Don’t Believe Everything You Read About Donald Trump In The NY Times

The New York Times has been telling readers that its reporting is fair for years. Really? Just take a moment to read the headlines today on the front page and in the editorial section and decide for yourself whether the its reporting is balanced.

Articles include: “Trump’s Rocky Start Jeopardizes Leverage,” “Marchers Map Out Next Steps.” “Proposed Cure for Health Act Could Harm Costliest Patients,” “An Administration of Empty Seats,” “Dissidents! We Are Legion,” “Things Can Only Get Worse.”

Wow. Talk about unfair and unbalanced reporting and commentary. And I didn’t even read pages A2 through A21 yet.

I really do appreciate that the Constitution guarantees freedom of the press. And I totally buy off on the age old adage that a free press ensures our democracy. Supposedly it keeps the government honest.

My problem is that the Times is constantly blathering about how bad Trump will be as a president prospectively while it said little about the actual missteps and inane decisions of Obama for eight long years. I won’t go through my extensive list of Obama failures (I already published by last “Obama Onslaught” piece).

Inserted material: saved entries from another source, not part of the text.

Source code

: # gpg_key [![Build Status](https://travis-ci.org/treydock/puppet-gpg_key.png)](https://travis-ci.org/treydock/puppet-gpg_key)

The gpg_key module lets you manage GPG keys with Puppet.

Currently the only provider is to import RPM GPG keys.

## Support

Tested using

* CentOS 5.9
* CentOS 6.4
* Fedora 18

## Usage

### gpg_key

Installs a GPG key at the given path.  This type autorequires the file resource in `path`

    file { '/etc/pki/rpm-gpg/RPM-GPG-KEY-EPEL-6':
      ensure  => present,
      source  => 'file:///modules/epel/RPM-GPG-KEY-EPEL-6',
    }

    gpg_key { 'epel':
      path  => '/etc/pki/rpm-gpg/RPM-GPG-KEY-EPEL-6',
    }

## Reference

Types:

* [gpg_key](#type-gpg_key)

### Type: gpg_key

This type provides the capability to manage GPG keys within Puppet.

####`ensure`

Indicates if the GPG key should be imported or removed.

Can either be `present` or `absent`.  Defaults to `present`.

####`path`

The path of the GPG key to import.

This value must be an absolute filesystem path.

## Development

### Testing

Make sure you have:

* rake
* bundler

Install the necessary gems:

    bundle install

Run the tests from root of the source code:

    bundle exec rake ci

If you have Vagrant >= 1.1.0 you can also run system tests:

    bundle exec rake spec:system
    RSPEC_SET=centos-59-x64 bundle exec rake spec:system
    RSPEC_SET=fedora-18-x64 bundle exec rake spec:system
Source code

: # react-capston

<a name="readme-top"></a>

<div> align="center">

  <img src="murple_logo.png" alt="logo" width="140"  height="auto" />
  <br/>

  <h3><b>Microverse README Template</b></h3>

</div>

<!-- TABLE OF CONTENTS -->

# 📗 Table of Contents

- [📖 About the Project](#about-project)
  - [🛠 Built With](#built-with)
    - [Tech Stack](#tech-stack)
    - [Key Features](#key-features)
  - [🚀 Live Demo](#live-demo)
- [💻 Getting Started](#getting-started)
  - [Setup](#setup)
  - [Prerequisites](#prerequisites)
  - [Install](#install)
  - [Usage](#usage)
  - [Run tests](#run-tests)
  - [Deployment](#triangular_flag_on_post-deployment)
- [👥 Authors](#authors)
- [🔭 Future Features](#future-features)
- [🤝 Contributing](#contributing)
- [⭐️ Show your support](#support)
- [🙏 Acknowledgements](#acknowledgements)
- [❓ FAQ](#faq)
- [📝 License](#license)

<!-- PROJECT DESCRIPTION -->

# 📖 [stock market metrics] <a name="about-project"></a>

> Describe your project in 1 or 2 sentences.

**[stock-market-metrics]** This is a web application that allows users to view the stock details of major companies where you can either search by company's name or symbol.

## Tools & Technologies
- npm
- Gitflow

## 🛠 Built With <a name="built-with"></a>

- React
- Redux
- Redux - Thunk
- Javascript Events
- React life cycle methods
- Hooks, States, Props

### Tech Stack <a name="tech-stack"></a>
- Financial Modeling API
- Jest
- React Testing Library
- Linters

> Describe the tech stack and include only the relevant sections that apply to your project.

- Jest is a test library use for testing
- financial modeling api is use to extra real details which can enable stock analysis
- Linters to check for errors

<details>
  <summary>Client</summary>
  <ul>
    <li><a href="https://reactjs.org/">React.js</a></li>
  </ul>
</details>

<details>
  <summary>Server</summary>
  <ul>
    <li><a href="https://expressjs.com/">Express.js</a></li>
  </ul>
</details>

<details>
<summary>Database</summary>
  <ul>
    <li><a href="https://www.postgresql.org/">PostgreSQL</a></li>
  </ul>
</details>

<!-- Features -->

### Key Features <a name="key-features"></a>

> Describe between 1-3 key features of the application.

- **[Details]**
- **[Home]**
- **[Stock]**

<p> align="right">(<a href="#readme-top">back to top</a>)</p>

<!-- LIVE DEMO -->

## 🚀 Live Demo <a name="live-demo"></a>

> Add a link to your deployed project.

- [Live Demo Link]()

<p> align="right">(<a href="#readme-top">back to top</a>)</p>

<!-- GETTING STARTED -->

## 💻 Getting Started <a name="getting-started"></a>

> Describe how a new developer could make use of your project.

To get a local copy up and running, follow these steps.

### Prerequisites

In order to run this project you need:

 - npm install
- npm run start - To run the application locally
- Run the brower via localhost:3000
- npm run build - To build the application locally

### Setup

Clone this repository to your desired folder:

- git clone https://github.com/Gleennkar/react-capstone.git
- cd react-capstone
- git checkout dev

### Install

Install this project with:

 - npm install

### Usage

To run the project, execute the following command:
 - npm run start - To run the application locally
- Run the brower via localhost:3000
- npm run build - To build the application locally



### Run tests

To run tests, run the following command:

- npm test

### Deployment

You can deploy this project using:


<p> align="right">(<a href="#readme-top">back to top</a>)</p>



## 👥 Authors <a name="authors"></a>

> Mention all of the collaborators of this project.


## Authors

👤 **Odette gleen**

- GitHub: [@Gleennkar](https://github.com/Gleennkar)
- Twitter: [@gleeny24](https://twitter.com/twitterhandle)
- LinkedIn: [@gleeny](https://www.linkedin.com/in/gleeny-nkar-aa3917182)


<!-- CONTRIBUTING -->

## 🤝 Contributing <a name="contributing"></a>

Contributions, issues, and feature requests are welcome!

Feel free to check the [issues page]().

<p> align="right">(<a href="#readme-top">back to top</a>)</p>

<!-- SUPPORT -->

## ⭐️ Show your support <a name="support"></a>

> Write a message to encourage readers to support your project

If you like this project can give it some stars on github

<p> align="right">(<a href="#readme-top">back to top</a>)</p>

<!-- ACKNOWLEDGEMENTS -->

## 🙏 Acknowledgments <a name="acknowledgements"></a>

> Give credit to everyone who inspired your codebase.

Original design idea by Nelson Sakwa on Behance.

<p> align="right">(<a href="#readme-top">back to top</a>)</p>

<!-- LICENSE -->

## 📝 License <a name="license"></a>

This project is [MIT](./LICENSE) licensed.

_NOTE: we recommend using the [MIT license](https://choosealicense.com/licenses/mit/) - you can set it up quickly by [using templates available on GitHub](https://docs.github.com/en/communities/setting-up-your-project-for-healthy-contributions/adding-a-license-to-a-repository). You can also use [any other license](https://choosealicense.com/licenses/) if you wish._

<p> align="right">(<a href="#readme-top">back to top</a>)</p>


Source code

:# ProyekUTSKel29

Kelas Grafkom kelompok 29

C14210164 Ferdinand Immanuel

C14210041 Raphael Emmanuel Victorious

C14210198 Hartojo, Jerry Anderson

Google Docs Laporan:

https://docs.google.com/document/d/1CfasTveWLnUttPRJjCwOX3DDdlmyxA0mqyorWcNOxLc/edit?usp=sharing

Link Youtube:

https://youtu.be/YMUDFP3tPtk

Why is one of the premier newspapers in the world incapable of reporting in a balanced fashion? Does one need to be a far left wing liberal to land a job at the Times? Full disclosure: I was turned down for a job twice at the Times.

After Trump won the election I recall an article by Charles Blow, a Times op-ed columnist, who vowed to do everything humanly possible to damage Trump’s administration. It was a remarkable thing to read. I do understand that the editorial/op-ed pages are reserved for opinions of the Times, their columnists and the readers, but keep control of your emotions, Mr. Blow. Full disclosure: I’ve had 60 letters to the editor published by the Times.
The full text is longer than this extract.